Part IV of Dale Brown’s Readings on Leadership (31-40 of 61)
31. Being open and attentive is more effective than being judgmental. This is because people naturally tend to be good and truthful when they are being received in a good and truthful manner.
32. The leader cannot be seduced by offers or threats. Money, love, or fame – whatever gained or lost do not sway the leader from center.
33. The fewer rules the better. Rules reduce freedom and responsibility. Enforcement of rules is coercive and manipulative, which diminishes spontaneity and absorbs group energy.
34. The more coercive you are, the more resistant the group will become. Your manipulations will only breed evasions. Every law creates an outlaw.
35. Good leadership consists of motivating people to their highest levels by offering them opportunities, not obligations.

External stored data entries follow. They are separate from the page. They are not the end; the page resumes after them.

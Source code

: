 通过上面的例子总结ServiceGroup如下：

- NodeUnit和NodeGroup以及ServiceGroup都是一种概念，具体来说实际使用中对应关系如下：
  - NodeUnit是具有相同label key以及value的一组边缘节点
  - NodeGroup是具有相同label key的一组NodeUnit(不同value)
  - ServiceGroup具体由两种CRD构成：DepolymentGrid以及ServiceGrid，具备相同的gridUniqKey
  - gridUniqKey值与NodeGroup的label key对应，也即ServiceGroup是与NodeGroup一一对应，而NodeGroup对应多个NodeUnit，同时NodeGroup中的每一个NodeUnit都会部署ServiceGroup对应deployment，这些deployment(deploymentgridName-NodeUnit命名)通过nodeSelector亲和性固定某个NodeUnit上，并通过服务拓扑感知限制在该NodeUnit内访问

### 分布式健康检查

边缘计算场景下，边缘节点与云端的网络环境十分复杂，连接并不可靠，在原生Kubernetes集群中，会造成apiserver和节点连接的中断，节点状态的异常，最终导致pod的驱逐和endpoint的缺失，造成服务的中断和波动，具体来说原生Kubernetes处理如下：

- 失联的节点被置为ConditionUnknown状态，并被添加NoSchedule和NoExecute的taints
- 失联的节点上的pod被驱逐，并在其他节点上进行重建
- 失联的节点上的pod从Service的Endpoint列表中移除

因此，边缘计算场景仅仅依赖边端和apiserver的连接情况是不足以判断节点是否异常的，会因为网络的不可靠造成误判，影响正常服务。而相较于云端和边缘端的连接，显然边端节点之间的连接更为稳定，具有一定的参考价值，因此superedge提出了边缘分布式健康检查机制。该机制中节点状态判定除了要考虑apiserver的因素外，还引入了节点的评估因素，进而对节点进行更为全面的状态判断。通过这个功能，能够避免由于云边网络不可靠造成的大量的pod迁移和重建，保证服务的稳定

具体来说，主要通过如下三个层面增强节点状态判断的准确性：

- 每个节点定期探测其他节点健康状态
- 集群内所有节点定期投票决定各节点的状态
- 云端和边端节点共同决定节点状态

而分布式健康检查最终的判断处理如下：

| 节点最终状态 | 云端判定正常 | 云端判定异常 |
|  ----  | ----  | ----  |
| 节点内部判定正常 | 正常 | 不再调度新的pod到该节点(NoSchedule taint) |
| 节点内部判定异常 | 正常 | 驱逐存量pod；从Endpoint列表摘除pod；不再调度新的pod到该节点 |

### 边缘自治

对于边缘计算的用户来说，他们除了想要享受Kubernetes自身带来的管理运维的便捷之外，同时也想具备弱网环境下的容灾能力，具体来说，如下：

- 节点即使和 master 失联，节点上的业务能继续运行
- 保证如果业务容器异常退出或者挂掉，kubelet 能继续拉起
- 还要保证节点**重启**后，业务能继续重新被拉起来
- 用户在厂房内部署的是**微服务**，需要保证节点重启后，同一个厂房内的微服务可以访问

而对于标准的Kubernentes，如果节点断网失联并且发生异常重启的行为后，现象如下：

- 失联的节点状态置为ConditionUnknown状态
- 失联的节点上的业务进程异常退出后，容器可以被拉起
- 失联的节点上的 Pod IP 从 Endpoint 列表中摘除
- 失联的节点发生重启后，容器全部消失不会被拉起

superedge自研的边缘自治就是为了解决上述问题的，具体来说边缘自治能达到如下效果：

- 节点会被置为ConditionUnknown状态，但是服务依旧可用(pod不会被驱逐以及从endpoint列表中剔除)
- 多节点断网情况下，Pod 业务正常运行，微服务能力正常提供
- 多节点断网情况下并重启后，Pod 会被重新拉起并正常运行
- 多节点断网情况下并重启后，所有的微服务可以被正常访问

36. Knowing that you do not know everything is far wiser than thinking you know a lot when you really don’t.
37. The wise leader models spiritual behavior and lives in harmony with spiritual values.
38. The wise leader knows that yielding overcomes resistances, and gentleness melts rigid defenses.
39. A leader must endure a great deal of abuse. If the leader were not like water, the leader would break. The ability to be soft makes the leader a leader. This is another paradox; what is soft is strong.
40. Interfere as little as possible. Interference, however brilliant, creates a dependence on the leader.